Collected data
************
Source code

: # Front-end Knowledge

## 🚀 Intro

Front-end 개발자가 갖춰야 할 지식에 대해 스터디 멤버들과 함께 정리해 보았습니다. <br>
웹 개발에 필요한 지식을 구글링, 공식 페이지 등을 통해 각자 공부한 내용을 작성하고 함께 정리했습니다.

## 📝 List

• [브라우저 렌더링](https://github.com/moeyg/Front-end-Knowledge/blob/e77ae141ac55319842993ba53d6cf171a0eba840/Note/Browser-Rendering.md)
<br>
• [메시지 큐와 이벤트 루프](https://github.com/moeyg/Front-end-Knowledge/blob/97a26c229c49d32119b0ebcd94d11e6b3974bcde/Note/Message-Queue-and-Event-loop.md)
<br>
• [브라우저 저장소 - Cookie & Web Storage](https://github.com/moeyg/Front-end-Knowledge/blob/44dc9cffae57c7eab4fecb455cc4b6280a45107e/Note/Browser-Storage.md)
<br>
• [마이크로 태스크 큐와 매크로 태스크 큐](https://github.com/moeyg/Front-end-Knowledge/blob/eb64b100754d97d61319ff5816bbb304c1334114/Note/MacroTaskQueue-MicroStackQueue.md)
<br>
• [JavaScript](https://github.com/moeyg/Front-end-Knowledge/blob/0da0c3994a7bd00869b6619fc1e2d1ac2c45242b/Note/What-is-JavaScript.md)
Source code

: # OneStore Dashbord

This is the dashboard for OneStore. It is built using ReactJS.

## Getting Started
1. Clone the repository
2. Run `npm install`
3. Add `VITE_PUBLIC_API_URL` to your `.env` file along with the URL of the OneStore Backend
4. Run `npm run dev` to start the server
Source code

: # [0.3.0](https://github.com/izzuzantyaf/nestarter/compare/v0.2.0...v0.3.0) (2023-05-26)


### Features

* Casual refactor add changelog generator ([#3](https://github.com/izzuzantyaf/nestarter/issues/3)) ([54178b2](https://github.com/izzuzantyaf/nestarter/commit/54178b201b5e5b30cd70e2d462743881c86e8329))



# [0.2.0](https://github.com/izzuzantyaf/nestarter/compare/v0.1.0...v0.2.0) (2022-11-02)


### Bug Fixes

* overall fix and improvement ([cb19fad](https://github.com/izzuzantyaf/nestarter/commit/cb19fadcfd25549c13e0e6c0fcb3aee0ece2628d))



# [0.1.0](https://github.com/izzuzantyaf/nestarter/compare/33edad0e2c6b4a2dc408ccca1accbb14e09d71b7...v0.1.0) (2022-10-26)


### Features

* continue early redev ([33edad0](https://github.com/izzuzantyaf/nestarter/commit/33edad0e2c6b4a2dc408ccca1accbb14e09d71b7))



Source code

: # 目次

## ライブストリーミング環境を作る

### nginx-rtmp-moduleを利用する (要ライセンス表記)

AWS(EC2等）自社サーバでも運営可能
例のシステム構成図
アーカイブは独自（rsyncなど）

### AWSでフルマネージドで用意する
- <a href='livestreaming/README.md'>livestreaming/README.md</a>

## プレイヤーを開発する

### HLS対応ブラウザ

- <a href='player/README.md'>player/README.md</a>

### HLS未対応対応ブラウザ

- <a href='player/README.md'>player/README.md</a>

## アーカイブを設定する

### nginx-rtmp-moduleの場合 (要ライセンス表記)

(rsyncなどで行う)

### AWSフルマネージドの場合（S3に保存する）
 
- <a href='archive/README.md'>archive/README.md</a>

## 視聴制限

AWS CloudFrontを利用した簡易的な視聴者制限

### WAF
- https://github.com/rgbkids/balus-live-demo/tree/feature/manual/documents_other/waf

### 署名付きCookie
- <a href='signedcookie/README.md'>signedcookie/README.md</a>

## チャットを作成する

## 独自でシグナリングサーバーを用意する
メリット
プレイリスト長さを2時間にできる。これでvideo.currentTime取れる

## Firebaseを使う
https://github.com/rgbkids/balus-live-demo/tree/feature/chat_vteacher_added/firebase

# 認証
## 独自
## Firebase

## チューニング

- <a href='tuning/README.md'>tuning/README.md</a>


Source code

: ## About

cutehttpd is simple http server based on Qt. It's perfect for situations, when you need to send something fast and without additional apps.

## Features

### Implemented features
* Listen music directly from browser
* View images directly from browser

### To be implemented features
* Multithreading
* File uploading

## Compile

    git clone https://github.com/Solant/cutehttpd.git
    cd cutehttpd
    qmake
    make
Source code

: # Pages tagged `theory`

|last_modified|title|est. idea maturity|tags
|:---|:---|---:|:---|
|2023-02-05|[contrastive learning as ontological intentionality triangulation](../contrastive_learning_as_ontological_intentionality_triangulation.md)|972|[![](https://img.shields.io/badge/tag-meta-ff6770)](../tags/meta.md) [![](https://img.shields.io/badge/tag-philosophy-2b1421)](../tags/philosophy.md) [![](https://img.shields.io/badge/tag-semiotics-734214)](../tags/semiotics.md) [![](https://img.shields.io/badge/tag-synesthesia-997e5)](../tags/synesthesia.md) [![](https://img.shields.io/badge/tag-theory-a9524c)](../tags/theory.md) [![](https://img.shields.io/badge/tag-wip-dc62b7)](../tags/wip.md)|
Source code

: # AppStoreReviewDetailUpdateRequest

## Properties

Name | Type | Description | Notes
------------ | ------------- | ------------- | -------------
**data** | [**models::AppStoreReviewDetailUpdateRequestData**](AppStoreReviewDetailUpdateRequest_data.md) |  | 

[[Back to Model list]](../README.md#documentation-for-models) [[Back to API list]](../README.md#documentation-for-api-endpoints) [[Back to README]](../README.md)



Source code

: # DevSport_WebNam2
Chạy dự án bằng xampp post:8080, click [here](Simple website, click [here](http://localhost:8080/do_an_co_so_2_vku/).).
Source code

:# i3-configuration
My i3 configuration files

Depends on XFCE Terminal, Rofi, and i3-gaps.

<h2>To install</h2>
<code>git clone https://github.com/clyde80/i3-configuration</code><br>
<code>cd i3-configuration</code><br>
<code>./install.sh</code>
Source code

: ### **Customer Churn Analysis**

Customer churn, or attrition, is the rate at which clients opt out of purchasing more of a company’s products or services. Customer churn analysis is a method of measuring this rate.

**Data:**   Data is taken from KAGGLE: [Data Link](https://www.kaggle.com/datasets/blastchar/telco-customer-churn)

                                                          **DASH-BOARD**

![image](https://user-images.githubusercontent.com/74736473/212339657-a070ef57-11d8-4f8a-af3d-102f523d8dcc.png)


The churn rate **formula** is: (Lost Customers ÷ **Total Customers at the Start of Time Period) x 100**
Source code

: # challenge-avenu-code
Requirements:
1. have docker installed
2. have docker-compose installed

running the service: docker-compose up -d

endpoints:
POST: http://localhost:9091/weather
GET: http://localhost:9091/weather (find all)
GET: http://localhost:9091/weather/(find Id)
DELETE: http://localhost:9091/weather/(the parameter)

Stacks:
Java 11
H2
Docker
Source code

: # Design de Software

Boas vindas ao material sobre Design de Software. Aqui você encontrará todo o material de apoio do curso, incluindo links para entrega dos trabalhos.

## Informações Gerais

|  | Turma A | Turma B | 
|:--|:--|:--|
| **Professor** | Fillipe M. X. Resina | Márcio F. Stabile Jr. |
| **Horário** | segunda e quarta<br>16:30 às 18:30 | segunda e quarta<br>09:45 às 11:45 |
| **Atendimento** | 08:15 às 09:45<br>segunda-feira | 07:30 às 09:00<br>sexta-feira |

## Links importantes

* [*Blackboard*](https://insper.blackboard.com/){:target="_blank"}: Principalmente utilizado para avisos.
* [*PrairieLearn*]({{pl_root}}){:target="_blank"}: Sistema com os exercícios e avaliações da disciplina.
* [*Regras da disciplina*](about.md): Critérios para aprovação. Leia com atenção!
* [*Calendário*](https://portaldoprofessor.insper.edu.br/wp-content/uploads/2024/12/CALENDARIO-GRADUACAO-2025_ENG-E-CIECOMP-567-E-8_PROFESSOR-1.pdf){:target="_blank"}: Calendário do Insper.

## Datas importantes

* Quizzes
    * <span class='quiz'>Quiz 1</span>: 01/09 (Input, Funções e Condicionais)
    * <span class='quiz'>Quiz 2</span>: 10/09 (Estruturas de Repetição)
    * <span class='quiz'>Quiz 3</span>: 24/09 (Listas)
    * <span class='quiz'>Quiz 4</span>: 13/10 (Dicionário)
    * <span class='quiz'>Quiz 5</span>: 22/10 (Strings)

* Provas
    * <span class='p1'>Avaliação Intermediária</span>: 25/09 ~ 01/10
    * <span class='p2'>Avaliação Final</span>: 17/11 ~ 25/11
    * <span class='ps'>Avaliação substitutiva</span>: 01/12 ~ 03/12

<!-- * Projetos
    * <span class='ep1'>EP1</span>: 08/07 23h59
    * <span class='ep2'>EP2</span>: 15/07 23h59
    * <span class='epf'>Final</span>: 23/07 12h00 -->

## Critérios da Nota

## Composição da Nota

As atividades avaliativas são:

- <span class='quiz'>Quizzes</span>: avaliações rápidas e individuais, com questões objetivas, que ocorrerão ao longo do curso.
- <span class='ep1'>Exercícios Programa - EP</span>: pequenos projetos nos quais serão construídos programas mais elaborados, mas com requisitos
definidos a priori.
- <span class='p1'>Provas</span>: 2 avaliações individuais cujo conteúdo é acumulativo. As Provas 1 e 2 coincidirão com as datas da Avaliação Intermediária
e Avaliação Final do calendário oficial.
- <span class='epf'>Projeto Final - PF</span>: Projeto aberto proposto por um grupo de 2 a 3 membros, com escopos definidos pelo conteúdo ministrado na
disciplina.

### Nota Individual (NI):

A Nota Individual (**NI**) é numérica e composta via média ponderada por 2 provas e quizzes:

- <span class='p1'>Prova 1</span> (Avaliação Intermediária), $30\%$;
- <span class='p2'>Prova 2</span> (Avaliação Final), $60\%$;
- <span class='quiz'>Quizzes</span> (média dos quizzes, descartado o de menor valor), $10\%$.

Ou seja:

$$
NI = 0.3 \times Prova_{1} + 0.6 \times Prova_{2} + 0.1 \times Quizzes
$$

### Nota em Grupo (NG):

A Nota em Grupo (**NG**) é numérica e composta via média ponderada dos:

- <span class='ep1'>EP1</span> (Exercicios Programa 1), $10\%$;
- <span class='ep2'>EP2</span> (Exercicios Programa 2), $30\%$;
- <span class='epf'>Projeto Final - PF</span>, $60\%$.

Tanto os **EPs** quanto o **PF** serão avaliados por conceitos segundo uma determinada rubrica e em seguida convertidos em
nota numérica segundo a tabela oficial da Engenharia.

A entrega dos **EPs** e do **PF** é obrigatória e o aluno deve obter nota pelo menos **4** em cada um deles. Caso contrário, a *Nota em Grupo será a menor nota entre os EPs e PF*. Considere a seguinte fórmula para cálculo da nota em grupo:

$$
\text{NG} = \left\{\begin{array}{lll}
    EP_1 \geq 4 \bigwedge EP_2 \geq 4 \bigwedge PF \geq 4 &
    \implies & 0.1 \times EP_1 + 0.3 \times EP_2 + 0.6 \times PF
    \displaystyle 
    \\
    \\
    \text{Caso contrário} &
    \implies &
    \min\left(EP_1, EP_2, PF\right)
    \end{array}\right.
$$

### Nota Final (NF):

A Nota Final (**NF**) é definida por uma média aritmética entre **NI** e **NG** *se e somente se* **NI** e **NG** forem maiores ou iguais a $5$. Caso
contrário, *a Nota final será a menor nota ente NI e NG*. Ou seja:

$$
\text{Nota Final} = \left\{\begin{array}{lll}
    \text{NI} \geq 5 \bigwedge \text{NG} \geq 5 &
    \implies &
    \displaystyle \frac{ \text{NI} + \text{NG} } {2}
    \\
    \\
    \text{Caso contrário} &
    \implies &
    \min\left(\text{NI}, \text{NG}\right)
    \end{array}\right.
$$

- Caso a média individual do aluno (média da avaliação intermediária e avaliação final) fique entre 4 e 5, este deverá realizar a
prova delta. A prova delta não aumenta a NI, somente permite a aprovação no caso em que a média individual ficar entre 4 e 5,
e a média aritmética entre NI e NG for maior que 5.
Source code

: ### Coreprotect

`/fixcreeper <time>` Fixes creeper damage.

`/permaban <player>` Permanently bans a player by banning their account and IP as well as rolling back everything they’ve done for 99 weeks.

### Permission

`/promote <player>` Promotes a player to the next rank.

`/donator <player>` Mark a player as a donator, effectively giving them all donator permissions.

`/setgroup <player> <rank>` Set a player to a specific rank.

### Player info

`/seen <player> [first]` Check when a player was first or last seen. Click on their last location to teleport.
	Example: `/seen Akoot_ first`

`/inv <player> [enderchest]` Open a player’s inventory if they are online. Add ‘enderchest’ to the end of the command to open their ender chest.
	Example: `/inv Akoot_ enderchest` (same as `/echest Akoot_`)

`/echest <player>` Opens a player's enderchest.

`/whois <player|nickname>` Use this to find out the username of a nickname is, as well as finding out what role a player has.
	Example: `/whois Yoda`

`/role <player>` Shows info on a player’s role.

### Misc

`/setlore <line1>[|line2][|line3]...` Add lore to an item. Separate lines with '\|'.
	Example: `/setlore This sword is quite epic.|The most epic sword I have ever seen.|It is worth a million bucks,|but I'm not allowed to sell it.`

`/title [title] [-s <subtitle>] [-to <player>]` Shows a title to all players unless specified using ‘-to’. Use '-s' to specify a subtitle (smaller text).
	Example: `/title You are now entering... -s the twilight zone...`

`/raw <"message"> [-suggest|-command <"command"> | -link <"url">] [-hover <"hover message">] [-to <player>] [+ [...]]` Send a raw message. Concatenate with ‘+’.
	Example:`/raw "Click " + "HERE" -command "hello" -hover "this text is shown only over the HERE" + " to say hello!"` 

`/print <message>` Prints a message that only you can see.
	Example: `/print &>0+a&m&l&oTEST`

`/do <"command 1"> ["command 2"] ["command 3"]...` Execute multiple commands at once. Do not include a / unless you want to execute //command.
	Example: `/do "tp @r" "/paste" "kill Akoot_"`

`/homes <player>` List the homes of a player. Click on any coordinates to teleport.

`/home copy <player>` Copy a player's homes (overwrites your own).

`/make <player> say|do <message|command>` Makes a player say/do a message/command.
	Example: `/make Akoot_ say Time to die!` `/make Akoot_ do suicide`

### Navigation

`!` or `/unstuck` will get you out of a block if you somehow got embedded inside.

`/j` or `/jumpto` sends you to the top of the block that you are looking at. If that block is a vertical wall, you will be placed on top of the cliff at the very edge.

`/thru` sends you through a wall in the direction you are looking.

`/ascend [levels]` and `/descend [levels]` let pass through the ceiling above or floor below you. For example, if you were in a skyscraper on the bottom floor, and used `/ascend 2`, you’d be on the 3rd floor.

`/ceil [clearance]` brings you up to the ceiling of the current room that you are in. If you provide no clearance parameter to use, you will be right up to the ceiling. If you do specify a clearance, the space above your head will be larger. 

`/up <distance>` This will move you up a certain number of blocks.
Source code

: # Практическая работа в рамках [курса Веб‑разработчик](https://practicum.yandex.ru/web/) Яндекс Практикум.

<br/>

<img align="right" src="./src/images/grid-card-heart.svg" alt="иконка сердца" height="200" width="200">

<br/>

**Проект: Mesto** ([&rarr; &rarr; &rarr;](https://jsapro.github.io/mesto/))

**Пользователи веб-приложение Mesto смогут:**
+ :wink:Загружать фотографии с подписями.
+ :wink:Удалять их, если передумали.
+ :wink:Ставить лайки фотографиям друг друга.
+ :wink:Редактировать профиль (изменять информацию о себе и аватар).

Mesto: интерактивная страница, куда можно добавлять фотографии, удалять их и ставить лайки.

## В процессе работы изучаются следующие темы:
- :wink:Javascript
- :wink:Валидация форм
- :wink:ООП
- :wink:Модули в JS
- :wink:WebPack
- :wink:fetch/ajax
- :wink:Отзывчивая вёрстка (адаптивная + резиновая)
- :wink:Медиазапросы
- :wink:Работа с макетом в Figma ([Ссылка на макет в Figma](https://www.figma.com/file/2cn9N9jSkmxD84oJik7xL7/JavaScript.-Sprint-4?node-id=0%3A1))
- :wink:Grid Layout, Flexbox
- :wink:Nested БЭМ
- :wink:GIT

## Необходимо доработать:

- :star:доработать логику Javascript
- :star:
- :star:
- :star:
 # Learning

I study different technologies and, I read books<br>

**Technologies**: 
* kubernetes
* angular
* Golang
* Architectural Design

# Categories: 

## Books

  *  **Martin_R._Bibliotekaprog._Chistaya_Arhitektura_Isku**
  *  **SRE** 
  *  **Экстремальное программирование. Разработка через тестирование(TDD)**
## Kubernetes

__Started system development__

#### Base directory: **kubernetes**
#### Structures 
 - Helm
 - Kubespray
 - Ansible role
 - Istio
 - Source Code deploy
************
• YOUR OBJECTIVE
Taking the records above as a whole, work out how many of their lines hold the word "begin". The reply should be that number alone.

• YOUR RESPONSE
2